Apart from the pictures, every entry should be reproduced exactly.

++++++

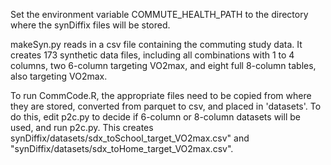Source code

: Set the environment variable COMMUTE_HEALTH_PATH to the directory where the synDiffix files will be stored.

makeSyn.py reads in a csv file containing the commuting study data. It creates 173 synthetic data files, including all combinations with 1 to 4 columns, two 6-column targeting VO2max, and eight full 8-column tables, also targeting VO2max.

To run CommCode.R, the appropriate files need to be copied from where they are stored, converted from parquet to csv, and placed in 'datasets'. To do this, edit p2c.py to decide if 6-column or 8-column datasets will be used, and run p2c.py. This creates synDiffix/datasets/sdx_toSchool_target_VO2max.csv" and "synDiffix/datasets/sdx_toHome_target_VO2max.csv".
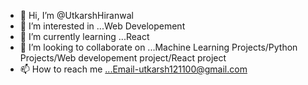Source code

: - 👋 Hi, I’m @UtkarshHiranwal
- 👀 I’m interested in ...Web Developement
- 🌱 I’m currently learning ...React
- 💞️ I’m looking to collaborate on ...Machine Learning Projects/Python Projects/Web developement project/React project
- 📫 How to reach me ...Email-utkarsh121100@gmail.com

<!---
UtkarshHiranwal/UtkarshHiranwal is a ✨ special ✨ repository because its `README.md` (this file) appears on your GitHub profile.
You can click the Preview link to take a look at your changes.
--->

++++++

• [Result of the task]
Source code

: Set the environment variable COMMUTE_HEALTH_PATH to the directory where the synDiffix files will be stored.

makeSyn.py reads in a csv file containing the commuting study data. It creates 173 synthetic data files, including all combinations with 1 to 4 columns, two 6-column targeting VO2max, and eight full 8-column tables, also targeting VO2max.

To run CommCode.R, the appropriate files need to be copied from where they are stored, converted from parquet to csv, and placed in 'datasets'. To do this, edit p2c.py to decide if 6-column or 8-column datasets will be used, and run p2c.py. This creates synDiffix/datasets/sdx_toSchool_target_VO2max.csv" and "synDiffix/datasets/sdx_toHome_target_VO2max.csv".
Source code

: - 👋 Hi, I’m @UtkarshHiranwal
- 👀 I’m interested in ...Web Developement
- 🌱 I’m currently learning ...React
- 💞️ I’m looking to collaborate on ...Machine Learning Projects/Python Projects/Web developement project/React project
- 📫 How to reach me ...Email-utkarsh121100@gmail.com

<!---
UtkarshHiranwal/UtkarshHiranwal is a ✨ special ✨ repository because its `README.md` (this file) appears on your GitHub profile.
You can click the Preview link to take a look at your changes.
--->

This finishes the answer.